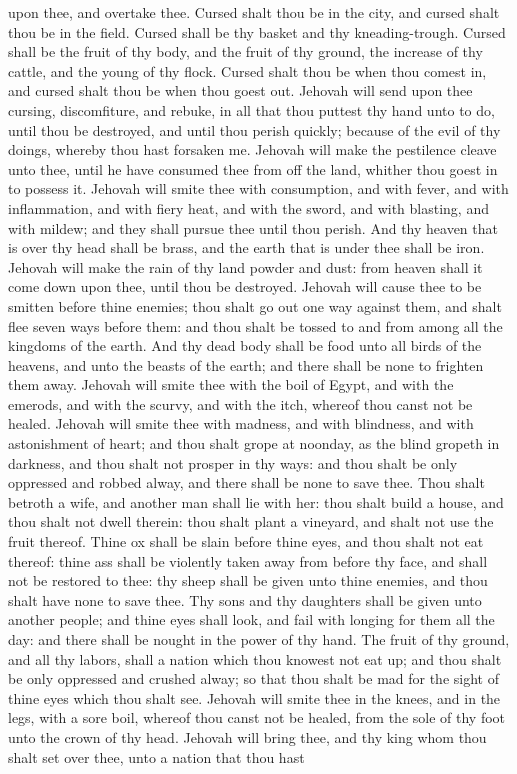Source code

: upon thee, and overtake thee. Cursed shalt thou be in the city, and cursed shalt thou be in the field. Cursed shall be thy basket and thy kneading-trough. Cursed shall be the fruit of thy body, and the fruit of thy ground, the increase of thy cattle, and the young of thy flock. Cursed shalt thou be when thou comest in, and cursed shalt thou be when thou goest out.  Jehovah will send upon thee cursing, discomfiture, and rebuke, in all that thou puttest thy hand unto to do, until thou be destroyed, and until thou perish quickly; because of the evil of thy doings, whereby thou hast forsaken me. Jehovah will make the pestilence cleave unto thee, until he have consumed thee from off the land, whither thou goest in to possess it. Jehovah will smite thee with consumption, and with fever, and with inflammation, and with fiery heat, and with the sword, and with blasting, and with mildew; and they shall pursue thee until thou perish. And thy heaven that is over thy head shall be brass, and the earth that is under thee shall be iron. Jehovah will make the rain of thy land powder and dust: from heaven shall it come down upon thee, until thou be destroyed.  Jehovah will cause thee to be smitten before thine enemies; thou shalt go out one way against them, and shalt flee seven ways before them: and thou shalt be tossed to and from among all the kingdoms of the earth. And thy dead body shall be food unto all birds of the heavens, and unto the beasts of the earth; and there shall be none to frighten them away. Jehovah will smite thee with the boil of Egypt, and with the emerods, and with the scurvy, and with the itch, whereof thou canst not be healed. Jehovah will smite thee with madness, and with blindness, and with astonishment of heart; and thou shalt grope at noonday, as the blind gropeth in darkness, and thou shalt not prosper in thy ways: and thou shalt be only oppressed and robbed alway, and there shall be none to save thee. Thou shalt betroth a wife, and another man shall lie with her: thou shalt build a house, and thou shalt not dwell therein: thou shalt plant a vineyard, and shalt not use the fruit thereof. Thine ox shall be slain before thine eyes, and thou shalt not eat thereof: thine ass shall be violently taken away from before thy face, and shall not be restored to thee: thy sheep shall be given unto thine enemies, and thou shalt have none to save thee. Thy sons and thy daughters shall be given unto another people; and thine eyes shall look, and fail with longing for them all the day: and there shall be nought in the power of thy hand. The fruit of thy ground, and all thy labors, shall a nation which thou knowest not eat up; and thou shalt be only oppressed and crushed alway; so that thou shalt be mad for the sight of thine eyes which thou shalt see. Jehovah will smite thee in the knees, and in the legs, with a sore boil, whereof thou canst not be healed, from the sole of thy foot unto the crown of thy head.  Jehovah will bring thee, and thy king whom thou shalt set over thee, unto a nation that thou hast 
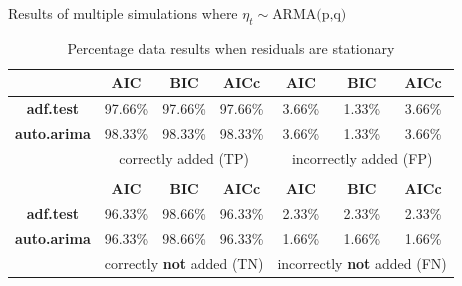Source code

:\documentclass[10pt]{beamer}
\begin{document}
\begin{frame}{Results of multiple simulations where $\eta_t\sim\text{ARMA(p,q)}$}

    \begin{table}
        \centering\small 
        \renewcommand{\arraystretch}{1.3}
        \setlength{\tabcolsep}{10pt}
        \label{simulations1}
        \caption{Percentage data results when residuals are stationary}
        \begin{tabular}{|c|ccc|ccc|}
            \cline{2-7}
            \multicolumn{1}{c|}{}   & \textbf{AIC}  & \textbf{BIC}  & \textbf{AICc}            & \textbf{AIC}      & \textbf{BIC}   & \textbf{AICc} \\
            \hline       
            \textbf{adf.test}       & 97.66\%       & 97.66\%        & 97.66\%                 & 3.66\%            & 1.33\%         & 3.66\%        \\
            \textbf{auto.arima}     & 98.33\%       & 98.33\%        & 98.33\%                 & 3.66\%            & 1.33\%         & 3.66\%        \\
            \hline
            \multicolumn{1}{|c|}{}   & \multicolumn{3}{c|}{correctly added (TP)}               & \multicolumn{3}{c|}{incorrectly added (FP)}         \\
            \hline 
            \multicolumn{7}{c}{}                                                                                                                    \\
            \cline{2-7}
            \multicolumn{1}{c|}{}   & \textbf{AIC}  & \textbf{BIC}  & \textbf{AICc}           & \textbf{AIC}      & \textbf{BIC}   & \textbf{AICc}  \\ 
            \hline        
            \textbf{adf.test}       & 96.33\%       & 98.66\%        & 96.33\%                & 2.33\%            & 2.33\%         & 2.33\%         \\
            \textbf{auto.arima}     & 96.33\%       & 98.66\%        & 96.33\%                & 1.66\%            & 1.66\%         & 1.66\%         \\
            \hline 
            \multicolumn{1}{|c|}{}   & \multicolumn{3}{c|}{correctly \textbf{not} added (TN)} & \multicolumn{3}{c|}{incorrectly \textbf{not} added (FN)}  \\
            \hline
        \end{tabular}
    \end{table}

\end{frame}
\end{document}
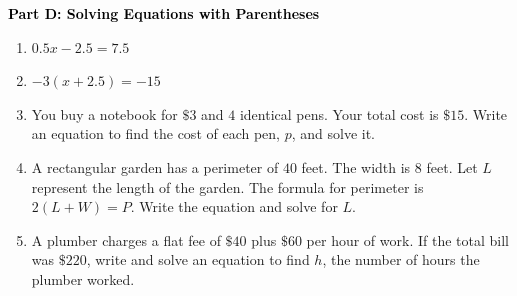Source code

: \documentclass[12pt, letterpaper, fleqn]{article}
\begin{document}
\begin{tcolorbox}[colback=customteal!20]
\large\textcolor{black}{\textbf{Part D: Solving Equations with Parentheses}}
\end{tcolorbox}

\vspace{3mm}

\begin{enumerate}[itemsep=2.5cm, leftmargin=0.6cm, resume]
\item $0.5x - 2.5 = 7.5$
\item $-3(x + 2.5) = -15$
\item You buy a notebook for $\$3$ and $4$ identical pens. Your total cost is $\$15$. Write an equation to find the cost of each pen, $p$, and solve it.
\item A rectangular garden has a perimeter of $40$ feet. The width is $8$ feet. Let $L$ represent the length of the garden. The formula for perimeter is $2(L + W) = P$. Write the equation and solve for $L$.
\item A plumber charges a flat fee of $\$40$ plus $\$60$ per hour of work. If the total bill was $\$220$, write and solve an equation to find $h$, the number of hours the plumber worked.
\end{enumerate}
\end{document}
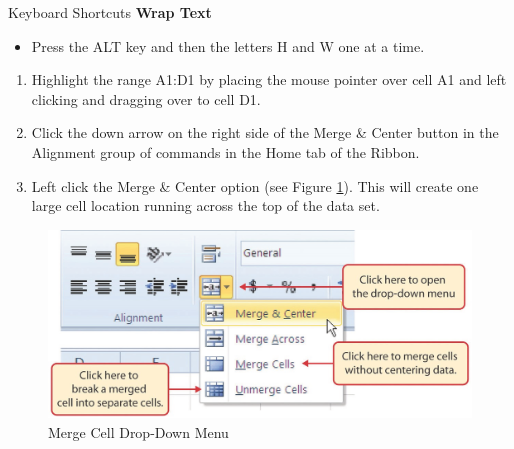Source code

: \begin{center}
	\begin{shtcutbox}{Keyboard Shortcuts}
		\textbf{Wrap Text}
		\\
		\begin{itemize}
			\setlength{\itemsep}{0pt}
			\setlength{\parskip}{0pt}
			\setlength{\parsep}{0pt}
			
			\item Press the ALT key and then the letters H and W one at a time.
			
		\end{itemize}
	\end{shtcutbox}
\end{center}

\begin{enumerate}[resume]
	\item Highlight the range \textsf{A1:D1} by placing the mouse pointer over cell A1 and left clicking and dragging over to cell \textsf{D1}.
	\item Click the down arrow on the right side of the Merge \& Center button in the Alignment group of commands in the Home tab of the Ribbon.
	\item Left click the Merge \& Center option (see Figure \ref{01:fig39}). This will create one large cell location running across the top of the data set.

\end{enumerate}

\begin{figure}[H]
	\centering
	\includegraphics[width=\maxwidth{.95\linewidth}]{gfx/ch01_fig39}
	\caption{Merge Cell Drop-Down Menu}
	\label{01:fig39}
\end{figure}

==

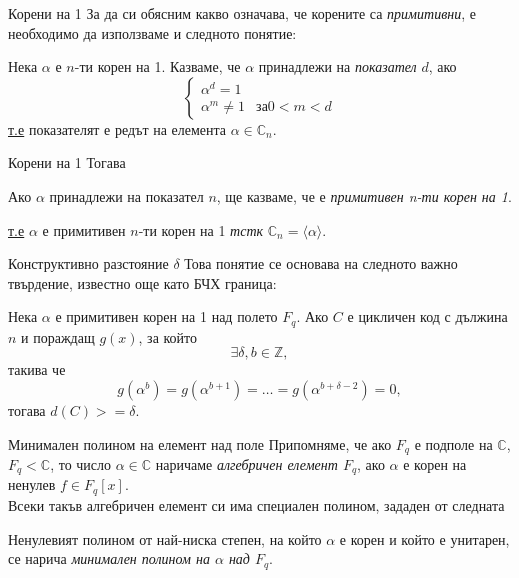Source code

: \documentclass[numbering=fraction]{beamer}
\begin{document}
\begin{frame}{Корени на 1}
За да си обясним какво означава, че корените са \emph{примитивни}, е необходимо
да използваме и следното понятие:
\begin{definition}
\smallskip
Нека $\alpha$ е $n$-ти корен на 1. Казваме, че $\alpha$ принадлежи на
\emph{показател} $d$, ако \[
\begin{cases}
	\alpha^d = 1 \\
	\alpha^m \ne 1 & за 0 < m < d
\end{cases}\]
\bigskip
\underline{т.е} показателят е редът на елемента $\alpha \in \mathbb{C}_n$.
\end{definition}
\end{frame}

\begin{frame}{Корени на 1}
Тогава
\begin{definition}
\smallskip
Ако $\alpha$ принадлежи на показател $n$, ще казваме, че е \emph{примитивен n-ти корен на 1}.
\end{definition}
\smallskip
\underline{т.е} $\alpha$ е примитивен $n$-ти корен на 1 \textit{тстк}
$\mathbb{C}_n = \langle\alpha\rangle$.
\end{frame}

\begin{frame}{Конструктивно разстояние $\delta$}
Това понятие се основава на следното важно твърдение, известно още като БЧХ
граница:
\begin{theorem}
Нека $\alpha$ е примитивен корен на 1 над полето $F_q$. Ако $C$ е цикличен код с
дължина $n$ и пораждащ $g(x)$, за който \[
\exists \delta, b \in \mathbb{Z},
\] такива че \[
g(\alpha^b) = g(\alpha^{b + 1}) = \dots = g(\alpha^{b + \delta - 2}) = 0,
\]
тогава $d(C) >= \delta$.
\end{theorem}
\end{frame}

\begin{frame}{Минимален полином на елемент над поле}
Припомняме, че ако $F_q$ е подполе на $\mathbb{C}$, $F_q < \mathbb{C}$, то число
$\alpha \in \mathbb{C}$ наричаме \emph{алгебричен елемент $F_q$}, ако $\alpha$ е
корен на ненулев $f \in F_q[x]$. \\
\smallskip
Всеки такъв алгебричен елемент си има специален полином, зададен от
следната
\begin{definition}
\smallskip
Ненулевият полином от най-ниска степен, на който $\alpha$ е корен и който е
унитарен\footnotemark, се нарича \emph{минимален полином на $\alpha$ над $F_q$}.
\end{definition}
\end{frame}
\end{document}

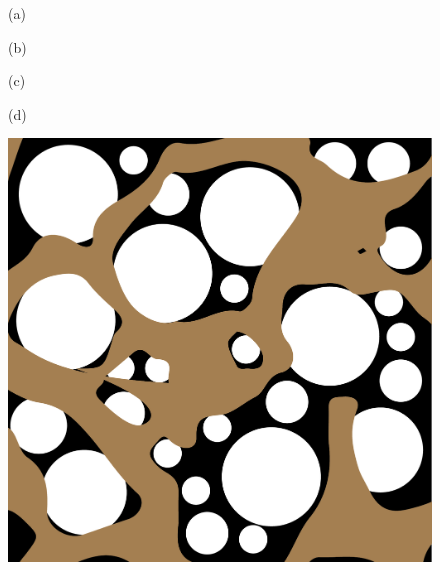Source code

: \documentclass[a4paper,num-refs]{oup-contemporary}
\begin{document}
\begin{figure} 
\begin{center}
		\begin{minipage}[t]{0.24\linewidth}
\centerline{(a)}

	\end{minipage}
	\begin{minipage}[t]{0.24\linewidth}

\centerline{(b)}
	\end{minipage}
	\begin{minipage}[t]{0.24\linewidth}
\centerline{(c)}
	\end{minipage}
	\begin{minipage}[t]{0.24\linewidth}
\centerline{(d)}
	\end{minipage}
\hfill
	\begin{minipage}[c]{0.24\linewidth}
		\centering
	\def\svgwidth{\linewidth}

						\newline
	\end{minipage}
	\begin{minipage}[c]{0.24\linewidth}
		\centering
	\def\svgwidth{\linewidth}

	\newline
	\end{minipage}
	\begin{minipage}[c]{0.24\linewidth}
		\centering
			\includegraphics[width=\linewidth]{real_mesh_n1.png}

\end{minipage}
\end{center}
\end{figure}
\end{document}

---

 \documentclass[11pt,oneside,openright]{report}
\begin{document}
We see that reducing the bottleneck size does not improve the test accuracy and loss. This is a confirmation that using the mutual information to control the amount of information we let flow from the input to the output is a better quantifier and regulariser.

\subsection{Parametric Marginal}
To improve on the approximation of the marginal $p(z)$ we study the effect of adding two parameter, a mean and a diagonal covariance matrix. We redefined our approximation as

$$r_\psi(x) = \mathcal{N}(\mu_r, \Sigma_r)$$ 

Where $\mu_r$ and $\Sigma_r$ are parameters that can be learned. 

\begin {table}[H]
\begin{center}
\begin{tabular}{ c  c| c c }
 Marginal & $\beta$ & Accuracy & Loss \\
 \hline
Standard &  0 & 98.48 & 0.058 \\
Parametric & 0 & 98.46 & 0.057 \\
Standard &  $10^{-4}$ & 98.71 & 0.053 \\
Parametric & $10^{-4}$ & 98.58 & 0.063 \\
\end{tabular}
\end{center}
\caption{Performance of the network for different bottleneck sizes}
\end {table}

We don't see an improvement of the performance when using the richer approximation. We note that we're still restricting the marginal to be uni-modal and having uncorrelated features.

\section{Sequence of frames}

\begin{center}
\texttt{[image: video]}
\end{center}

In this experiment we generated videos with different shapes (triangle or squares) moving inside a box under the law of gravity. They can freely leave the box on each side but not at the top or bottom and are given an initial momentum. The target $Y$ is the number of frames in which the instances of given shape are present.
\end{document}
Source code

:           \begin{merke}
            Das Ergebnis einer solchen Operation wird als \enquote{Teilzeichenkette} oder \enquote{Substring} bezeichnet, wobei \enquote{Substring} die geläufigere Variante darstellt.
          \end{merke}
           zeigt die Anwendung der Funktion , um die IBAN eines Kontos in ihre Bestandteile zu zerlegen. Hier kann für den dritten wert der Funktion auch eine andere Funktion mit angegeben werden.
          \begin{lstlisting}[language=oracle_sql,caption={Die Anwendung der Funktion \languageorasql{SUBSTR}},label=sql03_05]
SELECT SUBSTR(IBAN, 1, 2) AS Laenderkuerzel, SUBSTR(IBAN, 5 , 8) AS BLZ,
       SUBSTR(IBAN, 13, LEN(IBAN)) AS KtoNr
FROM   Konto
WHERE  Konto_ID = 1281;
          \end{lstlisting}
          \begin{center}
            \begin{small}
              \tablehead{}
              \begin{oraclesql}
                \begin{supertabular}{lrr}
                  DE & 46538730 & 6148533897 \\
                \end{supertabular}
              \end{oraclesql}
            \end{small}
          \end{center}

▶ **WORK ORDER**
Copy out, from the data above, each line where the string "solve" is present.

▶ **RESULT OF THIS EXERCISE**
\item You buy a notebook for $\$3$ and $4$ identical pens. Your total cost is $\$15$. Write an equation to find the cost of each pen, $p$, and solve it.
\item A rectangular garden has a perimeter of $40$ feet. The width is $8$ feet. Let $L$ represent the length of the garden. The formula for perimeter is $2(L + W) = P$. Write the equation and solve for $L$.
\item A plumber charges a flat fee of $\$40$ plus $\$60$ per hour of work. If the total bill was $\$220$, write and solve an equation to find $h$, the number of hours the plumber worked.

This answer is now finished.